Matter of Jerry J.-B.
2014 NY Slip Op 02933 [116 AD3d 1042]
April 30, 2014
Appellate Division, Second Department
Published by New York State Law Reporting Bureau pursuant to Judiciary Law § 431.
As corrected through Wednesday, May 28, 2014


In the Matter of Jerry J.-B., a Person Alleged to be a Juvenile Delinquent, Appellant.

[*1] Ballon Stoll Bader & Nadler, P.C., New York, N.Y. (Frederic P. Schneider of counsel), for appellant.

Thomas Edward Humbach, County Attorney, Pomona, N.Y. (Elizabeth Balsamo Di Stefano of counsel), for respondent.

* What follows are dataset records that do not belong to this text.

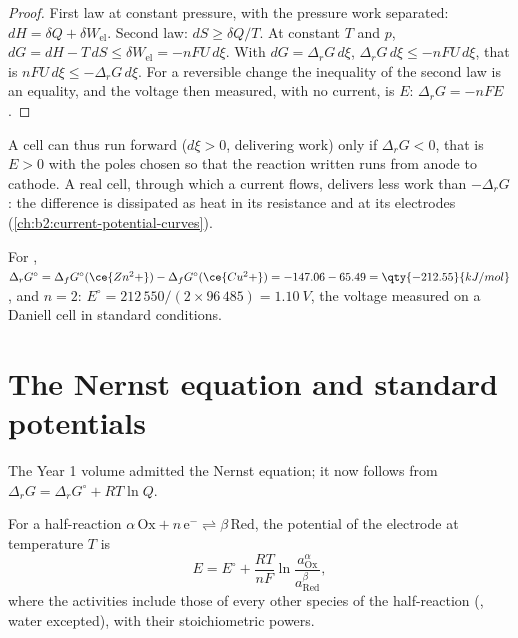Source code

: \begin{proof}
First law at constant pressure, with the pressure work separated:
$dH = \delta Q + \delta W_{\text{el}}$. Second law: $dS \geq \delta Q/T$. At
constant $T$ and $p$, $dG = dH - T\,dS \leq \delta W_{\text{el}} = -nFU\,d\xi$.
With $dG = \Delta_r G\,d\xi$, $\Delta_r G\,d\xi \leq -nFU\,d\xi$, that is
$nFU\,d\xi \leq -\Delta_r G\,d\xi$. For a reversible change the inequality
of the second law is an equality, and the voltage then measured, with no
current, is $E$: $\Delta_r G = -nFE$.
\end{proof}

A cell can thus run forward ($d\xi > 0$, delivering work) only if $\Delta_r G <
0$, that is $E > 0$ with the poles chosen so that the reaction written runs
from anode to cathode. A real cell, through which a current flows, delivers
less work than $-\Delta_r G$: the difference is dissipated as heat in its
resistance and at its electrodes (\cref{ch:b2:current-potential-curves}).

\begin{example}\label{ex:b2:cell-thermodynamics:daniell}
For , $\Delta_r G^\circ = \Delta_f G^\circ(\ce{Zn^2+}) -
\Delta_f G^\circ(\ce{Cu^2+}) = -147.06 - 65.49 = \qty{-212.55}{kJ/mol}$, and $n = 2$:
$E^\circ = 212\,550/(2 \times 96\,485) = \qty{1.10}{V}$, the voltage measured on a
Daniell cell in standard conditions.
\end{example}

\section{The Nernst equation and standard potentials}

The Year 1 volume admitted the Nernst equation; it now follows from
$\Delta_r G = \Delta_r G^\circ + RT\ln Q$.

\begin{theorem}\label{thm:b2:cell-thermodynamics:nernst-derived}
For a half-reaction $\alpha\,\mathrm{Ox} + n\,\mathrm e^- \rightleftharpoons
\beta\,\mathrm{Red}$, the potential of the electrode at temperature $T$ is
\[
  E = E^\circ + \frac{RT}{nF}\ln\frac{a_{\mathrm{Ox}}^{\alpha}}{a_{\mathrm{Red}}^{\beta}} ,
\]
where the activities include those of every other species of the
half-reaction (, water excepted), with their stoichiometric powers.
\end{theorem}


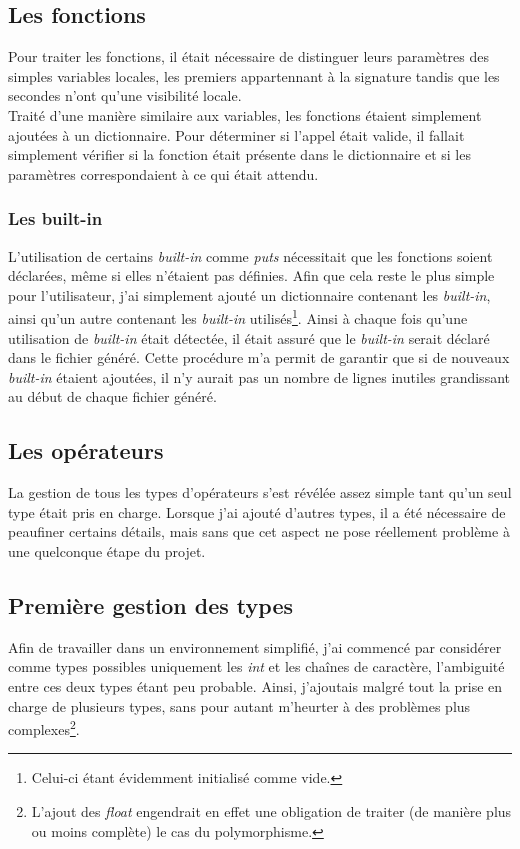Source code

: \documentclass[12pt]{article}
\begin{document}
\subsection{Les fonctions}
Pour traiter les fonctions, il était nécessaire de distinguer leurs
paramètres des simples variables locales, les premiers appartennant à la
signature tandis que les secondes n'ont qu'une visibilité locale.\\

Traité d'une manière similaire aux variables, les fonctions étaient
simplement ajoutées à un dictionnaire. Pour déterminer si l'appel était
valide, il fallait simplement vérifier si la fonction était présente dans le
dictionnaire et si les paramètres correspondaient à ce qui était attendu.

\subsubsection{Les built-in}
L'utilisation de certains {\em built-in} comme {\em puts} nécessitait que les
fonctions soient déclarées, même si elles n'étaient pas définies. Afin que
cela reste le plus simple pour l'utilisateur, j'ai simplement ajouté un
dictionnaire contenant les {\em built-in}, ainsi qu'un autre contenant les
{\em built-in} utilisés\footnote{Celui-ci étant évidemment initialisé comme
vide.}. Ainsi à chaque fois qu'une utilisation de {\em built-in} était
détectée, il était assuré que le {\em built-in} serait déclaré dans le fichier
généré. Cette procédure m'a permit de garantir que si de nouveaux
{\em built-in} étaient ajoutées, il n'y aurait pas un nombre de lignes inutiles
grandissant au début de chaque fichier généré.

\subsection{Les opérateurs}
La gestion de tous les types d'opérateurs s'est révélée assez simple tant qu'un
seul type était pris en charge. Lorsque j'ai ajouté d'autres types, il a été
nécessaire de peaufiner certains détails, mais sans que cet aspect ne pose
réellement problème à une quelconque étape du projet.

\subsection{Première gestion des types}
Afin de travailler dans un environnement simplifié, j'ai commencé par
considérer comme types possibles uniquement les {\em int} et les chaînes de
caractère, l'ambiguité entre ces deux types étant peu probable. Ainsi,
j'ajoutais malgré tout la prise en charge de plusieurs types, sans pour autant
m'heurter à des problèmes plus complexes\footnote{L'ajout des {\em float}
engendrait en effet une obligation de traiter (de manière plus ou moins complète)
le cas du polymorphisme.}.
\end{document}
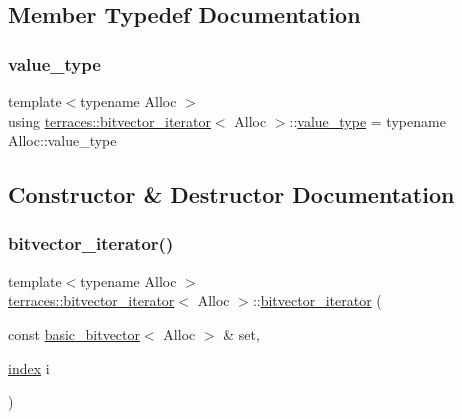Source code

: \subsection{Member Typedef Documentation}
\mbox{\label{classterraces_1_1bitvector__iterator_a8156fa80ed2f7604e66ed92516064472}} 
\subsubsection{\texorpdfstring{value\+\_\+type}{value\_type}}
{\footnotesize\ttfamily template$<$typename Alloc $>$ \\
using \hyperlink{classterraces_1_1bitvector__iterator}{terraces\+::bitvector\+\_\+iterator}$<$ Alloc $>$\+::\hyperlink{classterraces_1_1bitvector__iterator_a8156fa80ed2f7604e66ed92516064472}{value\+\_\+type} =  typename Alloc\+::value\+\_\+type}



\subsection{Constructor \& Destructor Documentation}
\mbox{\label{classterraces_1_1bitvector__iterator_afebccf304754e00d27e87508c4e43a4c}} 
\subsubsection{\texorpdfstring{bitvector\+\_\+iterator()}{bitvector\_iterator()}}
{\footnotesize\ttfamily template$<$typename Alloc $>$ \\
\hyperlink{classterraces_1_1bitvector__iterator}{terraces\+::bitvector\+\_\+iterator}$<$ Alloc $>$\+::\hyperlink{classterraces_1_1bitvector__iterator}{bitvector\+\_\+iterator} (\begin{DoxyParamCaption}\item[{const \hyperlink{classterraces_1_1basic__bitvector}{basic\+\_\+bitvector}$<$ Alloc $>$ \&}]{set,  }\item[{\hyperlink{namespaceterraces_adbc33ccb543d1634e96d0eb02e472c77}{index}}]{i }\end{DoxyParamCaption})\hspace{0.3cm}{\ttfamily [inline]}}




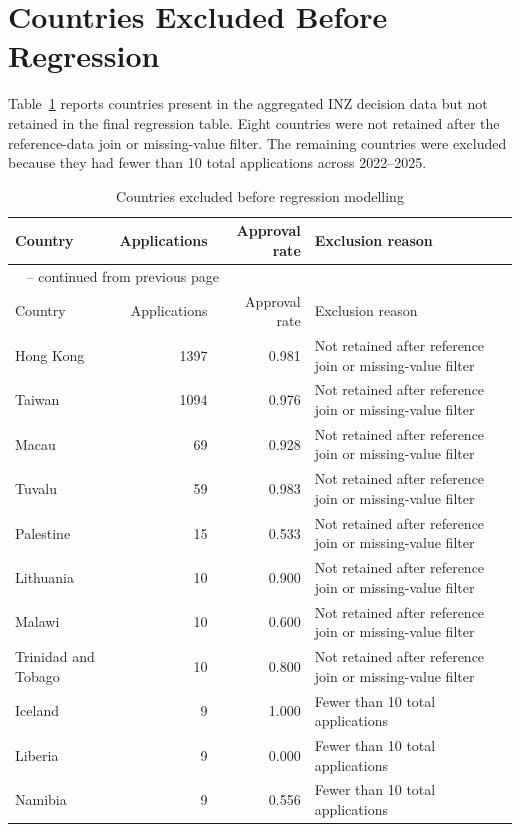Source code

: \documentclass[runningheads]{llncs}
\begin{document}
\section{Countries Excluded Before Regression}

Table~\ref{tab:appendix-excluded-countries} reports countries present in the aggregated INZ decision data but not retained in the final regression table. Eight countries were not retained after the reference-data join or missing-value filter. The remaining countries were excluded because they had fewer than 10 total applications across 2022--2025.

{\scriptsize
\renewcommand{\arraystretch}{1.12}
\setlength{\tabcolsep}{5pt}
\begin{longtable}{p{}rrp{}}
\caption{Countries excluded before regression modelling}\label{tab:appendix-excluded-countries}\\
\hline
Country & Applications & Approval rate & Exclusion reason \\
\hline
\endfirsthead
\multicolumn{4}{l}{\tablename\ \thetable{} -- continued from previous page}\\
\hline
Country & Applications & Approval rate & Exclusion reason \\
\hline
\endhead
Hong Kong & 1397 & 0.981 & Not retained after reference join or missing-value filter \\
Taiwan & 1094 & 0.976 & Not retained after reference join or missing-value filter \\
Macau & 69 & 0.928 & Not retained after reference join or missing-value filter \\
Tuvalu & 59 & 0.983 & Not retained after reference join or missing-value filter \\
Palestine & 15 & 0.533 & Not retained after reference join or missing-value filter \\
Lithuania & 10 & 0.900 & Not retained after reference join or missing-value filter \\
Malawi & 10 & 0.600 & Not retained after reference join or missing-value filter \\
Trinidad and Tobago & 10 & 0.800 & Not retained after reference join or missing-value filter \\
Iceland & 9 & 1.000 & Fewer than 10 total applications \\
Liberia & 9 & 0.000 & Fewer than 10 total applications \\
Namibia & 9 & 0.556 & Fewer than 10 total applications \\

\end{longtable}}
\end{document}
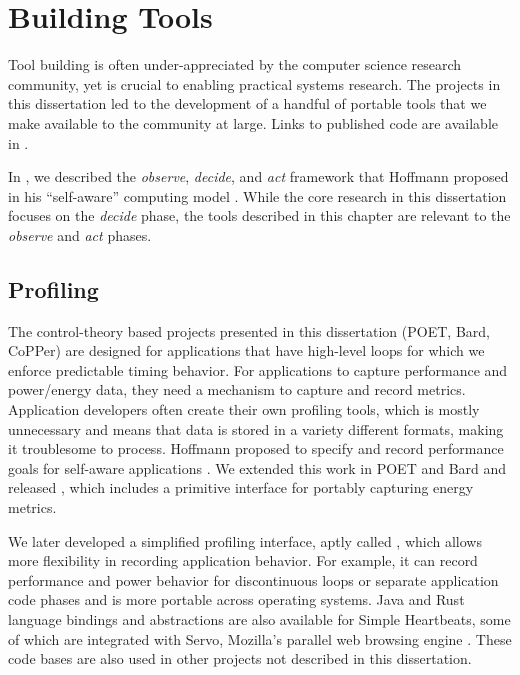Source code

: \chapter{Building Tools}
\label{app:tools}

Tool building is often under-appreciated by the computer science research community, yet is crucial to enabling practical systems research.
The projects in this dissertation led to the development of a handful of portable tools that we make available to the community at large.
Links to published code are available in .

In , we described the \emph{observe}, \emph{decide}, and \emph{act} framework that Hoffmann proposed in his ``self-aware'' computing model \cite{HoffmannPhD}.
While the core research in this dissertation focuses on the \emph{decide} phase, the tools described in this chapter are relevant to the \emph{observe} and \emph{act} phases.


\section{Profiling}
\label{app:profiling}

The control-theory based projects presented in this dissertation (POET, Bard, CoPPer) are designed for applications that have high-level loops for which we enforce predictable timing behavior.
For applications to capture performance and power/energy data, they need a mechanism to capture and record metrics.
Application developers often create their own profiling tools, which is mostly unnecessary and means that data is stored in a variety different formats, making it troublesome to process.
Hoffmann \etal proposed  to specify and record performance goals for self-aware applications \cite{icac2010heartbeats}.
We extended this work in POET and Bard and released , which includes a primitive interface for portably capturing energy metrics.

We later developed a simplified profiling interface, aptly called , which allows more flexibility in recording application behavior.
For example, it can record performance and power behavior for discontinuous loops or separate application code phases and is more portable across operating systems.
Java and Rust language bindings and abstractions are also available for Simple Heartbeats, some of which are integrated with Servo, Mozilla's parallel web browsing engine \cite{servo}.
These code bases are also used in other projects not described in this dissertation.

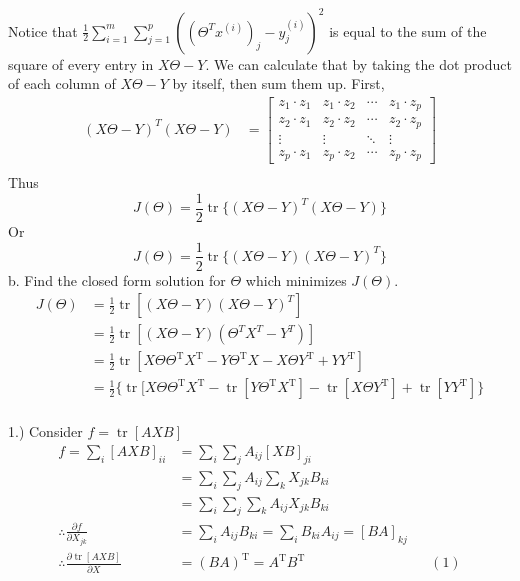 \documentclass{article}
\begin{document}
Notice that \(\frac{1}{2} \sum_{i=1}^{m} \sum_{j=1}^{p} ((\Theta^T x^{(i)})_j - y_j^{(i)})^2\) is equal 
to the sum of the square of every entry in \(X\Theta - Y\). We can calculate that by
taking the dot product of each column of \(X\Theta -Y\) by itself, then sum them up. 
First, 
\begin{align*}
    (X\Theta - Y)^T (X\Theta -Y) & = \begin{bmatrix}
        z_{1} \cdot z_{1} & z_{1} \cdot z_{2} & \cdots & z_{1} \cdot z_{p} \\
        z_{2} \cdot z_{1} & z_{2} \cdot z_{2} & \cdots & z_{2} \cdot z_{p} \\
        \vdots & \vdots & \ddots & \vdots \\
        z_{p} \cdot z_{1} & z_{p} \cdot z_{2} & \cdots & z_{p} \cdot z_{p}
    \end{bmatrix} \\
\end{align*}  
Thus
\[
    J(\Theta) = \frac{1}{2} \operatorname{tr}\{(X\Theta - Y)^T (X\Theta -Y)\}
\] 
Or 
\[
    J(\Theta) = \frac{1}{2} \operatorname{tr}\{(X\Theta - Y) (X\Theta -Y) ^ T\}
\]
\clearpage
b. Find the closed form solution for \(\Theta\) which minimizes \(J(\Theta)\).
\begin{align*}
    J(\Theta) & 
    = \frac{1}{2} \operatorname{tr} [(X\Theta - Y) (X\Theta - Y) ^ T] \\
    & = \frac{1}{2} \operatorname{tr}[(X\Theta - Y) (\Theta ^ T X^T - Y^T) ]\\
    & = \frac{1}{2 } \operatorname{tr}[X\Theta \Theta^{\mathrm{T}}X^{\mathrm{T}} - Y \Theta^{\mathrm{T}} X - X\Theta Y^{\mathrm{T}} + Y Y ^{\mathrm{T}}]\\
    & = \frac{1}{2} \{\operatorname{tr}[X\Theta\Theta^{\mathrm{T}}X^{\mathrm{T}} - \operatorname{tr}[Y\Theta^{\mathrm{T}}X^{\mathrm{T}}] - \operatorname{tr}[X\Theta Y^{\mathrm{T}}] + \operatorname{tr}[YY^{\mathrm{T}}]\}\\
\end{align*}

1.) Consider \(f = \operatorname{tr}[AXB]\) 
\begin{align*}
    f  = \sum_i [AXB]_{ii} 
    & = \sum_i \sum_j A_{ij} [XB]_{ji} \\
    & = \sum_i \sum_j A_{ij} \sum_k X_{jk} B_{ki}\\
    & = \sum_i \sum_j  \sum_k A_{ij} X_{jk} B_{ki}\\
    \therefore \frac{\partial f}{\partial X_{jk}} & = \sum_i A_{ij}B_{ki} =  \sum_i B_{ki} A_{ij} = [BA]_{kj}\\
    \therefore \frac{\partial \operatorname{tr}[AXB]}{\partial X} &= (BA) ^{\mathrm{T}} = A^{\mathrm{T}}B^{\mathrm{T}} && (1)\\
\end{align*}
\end{document}
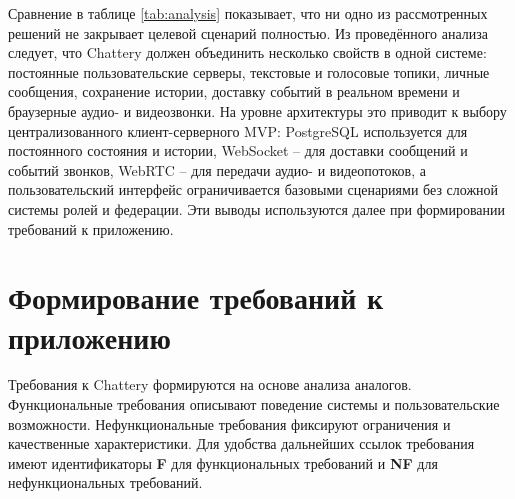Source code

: \documentclass[a4paper,12pt]{extarticle}
\begin{document}
Сравнение в таблице \ref{tab:analysis} показывает, что ни одно из рассмотренных решений не закрывает целевой сценарий полностью. Из проведённого анализа следует, что Chattery должен объединить несколько свойств в одной системе: постоянные пользовательские серверы, текстовые и голосовые топики, личные сообщения, сохранение истории, доставку событий в реальном времени и браузерные аудио- и видеозвонки. На уровне архитектуры это приводит к выбору централизованного клиент-серверного MVP: PostgreSQL используется для постоянного состояния и истории, WebSocket -- для доставки сообщений и событий звонков, WebRTC -- для передачи аудио- и видеопотоков, а пользовательский интерфейс ограничивается базовыми сценариями без сложной системы ролей и федерации. Эти выводы используются далее при формировании требований к приложению.

\section{Формирование требований к приложению}
\label{sec:requirements}

Требования к Chattery формируются на основе анализа аналогов. Функциональные требования описывают поведение системы и пользовательские возможности. Нефункциональные требования фиксируют ограничения и качественные характеристики. Для удобства дальнейших ссылок требования имеют идентификаторы \textbf{F} для функциональных требований и \textbf{NF} для нефункциональных требований.
\end{document}
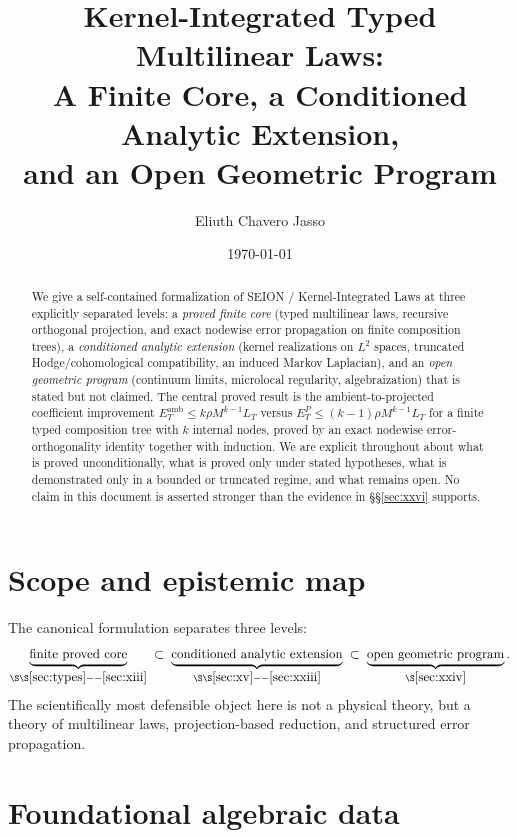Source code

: \documentclass[11pt]{amsart}
\title{Kernel-Integrated Typed Multilinear Laws:\\
A Finite Core, a Conditioned Analytic Extension,\\
and an Open Geometric Program}
\author{Eliuth Chavero Jasso}
\date{\today}
\theoremstyle{definition}
\theoremstyle{remark}
\begin{document}
\maketitle
{}

\begin{abstract}
We give a self-contained formalization of SEION / Kernel-Integrated Laws
at three explicitly separated levels: a \emph{proved finite core}
(typed multilinear laws, recursive orthogonal projection, and exact
nodewise error propagation on finite composition trees), a
\emph{conditioned analytic extension} (kernel realizations on
$L^2$ spaces, truncated Hodge/cohomological compatibility, an induced
Markov Laplacian), and an \emph{open geometric program} (continuum
limits, microlocal regularity, algebraization) that is stated but not
claimed. The central proved result is the ambient-to-projected
coefficient improvement
$E_T^{\mathrm{amb}} \le k\rho M^{k-1}L_T$ versus
$E_T^{P} \le (k-1)\rho M^{k-1}L_T$
for a finite typed composition tree with $k$ internal nodes, proved by
an exact nodewise error-orthogonality identity together with induction.
We are explicit throughout about what is proved unconditionally, what
is proved only under stated hypotheses, what is demonstrated only in a
bounded or truncated regime, and what remains open. No claim in this
document is asserted stronger than the evidence in
\S\S\ref{sec:xxvi} supports.
\end{abstract}

\tableofcontents

\section{Scope and epistemic map}

The canonical formulation separates three levels:
\[
\underbrace{\text{finite proved core}}_{\S\S\ref{sec:types}--\ref{sec:xiii}}
\;\subset\;
\underbrace{\text{conditioned analytic extension}}_{\S\S\ref{sec:xv}--\ref{sec:xxiii}}
\;\subset\;
\underbrace{\text{open geometric program}}_{\S\ref{sec:xxiv}}.
\]
The scientifically most defensible object here is not a physical
theory, but a theory of multilinear laws, projection-based reduction,
and structured error propagation.

\section{Foundational algebraic data}
\label{sec:types}
\end{document}
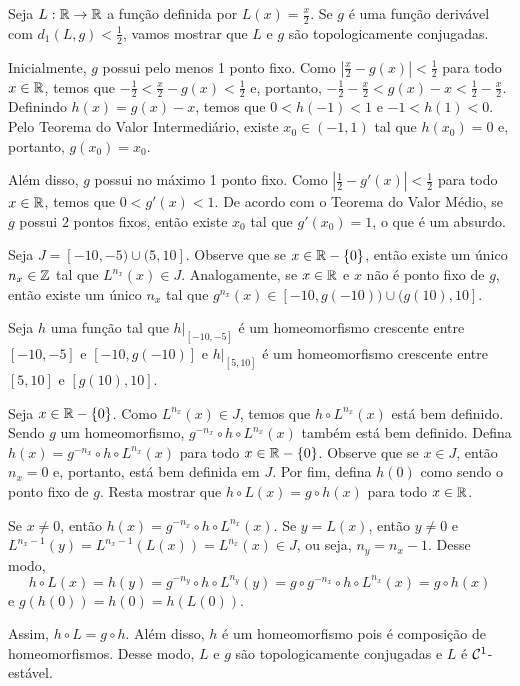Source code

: \begin{example}
Seja $L: \mathbb{R} \to \mathbb{R}$ a função definida por $L(x) = \frac{x}{2}$. Se $g$ é uma função derivável com $d_1(L, g) < \frac{1}{2}$, vamos mostrar que $L$ e $g$ são topologicamente conjugadas.

Inicialmente, $g$ possui pelo menos 1 ponto fixo. Como $\left| \frac{x}{2} - g(x) \right| < \frac{1}{2}$ para todo $x \in \mathbb{R}$, temos que $-\frac{1}{2} < \frac{x}{2} - g(x) < \frac{1}{2}$ e, portanto, $-\frac{1}{2} - \frac{x}{2} < g(x) - x < \frac{1}{2} - \frac{x}{2}$. Definindo $h(x) = g(x) - x$, temos que $0 < h(-1) < 1$ e $-1 < h(1) < 0$. Pelo Teorema do Valor Intermediário, existe $x_0 \in (-1, 1)$ tal que $h(x_0) = 0$ e, portanto, $g(x_0) = x_0$.

Além disso, $g$ possui no máximo 1 ponto fixo. Como $\left| \frac{1}{2} - g'(x) \right| < \frac{1}{2}$ para todo $x \in \mathbb{R}$, temos que $0 < g'(x) < 1$. De acordo com o Teorema do Valor Médio, se $g$ possui $2$ pontos fixos, então existe $x_0$ tal que $g'(x_0) = 1$, o que é um absurdo.

Seja $J = [-10, -5) \cup (5, 10]$. Observe que se $x \in \mathbb{R} - \{0\}$, então existe um único $n_x \in \mathbb{Z}$ tal que $L^{n_x}(x) \in J$. Analogamente, se $x \in \mathbb{R}$ e $x$ não é ponto fixo de $g$, então existe um único $n_x$ tal que $g^{n_x}(x) \in [-10, g(-10)) \cup (g(10), 10]$.

Seja $h$ uma função tal que $h|_{[-10, -5]}$ é um homeomorfismo crescente entre $[-10, -5]$ e $[-10, g(-10)]$ e $h|_{[5, 10]}$ é um homeomorfismo crescente entre $[5, 10]$ e $[g(10), 10]$.

Seja $x \in \mathbb{R} - \{0\}$. Como $L^{n_x}(x) \in J$, temos que $h \circ L^{n_x}(x)$ está bem definido. Sendo $g$ um homeomorfismo, $g^{-n_x} \circ h \circ L^{n_x}(x)$ também está bem definido. Defina $h(x) = g^{-n_x} \circ h \circ L^{n_x}(x)$ para todo $x \in \mathbb{R} - \{0\}$. Observe que se $x \in J$, então $n_x = 0$ e, portanto, está bem definida em $J$. Por fim, defina $h(0)$ como sendo o ponto fixo de $g$. Resta mostrar que $h \circ L(x) = g \circ h(x)$ para todo $x \in \mathbb{R}$.

Se $x \neq 0$, então $h(x) = g^{-n_x} \circ h \circ L^{n_x}(x)$. Se $y = L(x)$, então $y \neq 0$ e $L^{n_x - 1}(y) = L^{n_x - 1}(L(x)) = L^{n_x}(x) \in J$, ou seja, $n_y = n_x - 1$. Desse modo,
$$h \circ L(x) = h(y) = g^{-n_y} \circ h \circ L^{n_y}(y) = g \circ g^{-n_x} \circ h \circ L^{n_x}(x) = g \circ h(x)$$
e $g(h(0)) = h(0) = h(L(0))$.

Assim, $h \circ L = g \circ h$. Além disso, $h$ é um homeomorfismo pois é composição de homeomorfismos. Desse modo, $L$ e $g$ são topologicamente conjugadas e $L$ é $\mathcal{C}^1$-estável.
\end{example}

In related juvenile delinquency proceedings pursuant to Family Court Act article 3, Jerry J.-B appeals from an order of fact-finding and disposition of the Family Court, Rockland County (Eisenpress, J.), dated December 7, 2012, which, after fact-finding and dispositional hearings, found that he committed acts which, if committed by an adult, would have constituted the crimes of attempted rape in the first degree, sexual abuse in the first degree, and criminal sexual act in the first degree (four counts), adjudged him to be a juvenile delinquent, and placed him with the New York State Office of Children and Family Services for a period of 18 months, with placement in a limited secure facility for a minimum period of six months. The appeal brings up for review the denial, after a hearing, of the appellant's motion to suppress statements he made to law enforcement officials.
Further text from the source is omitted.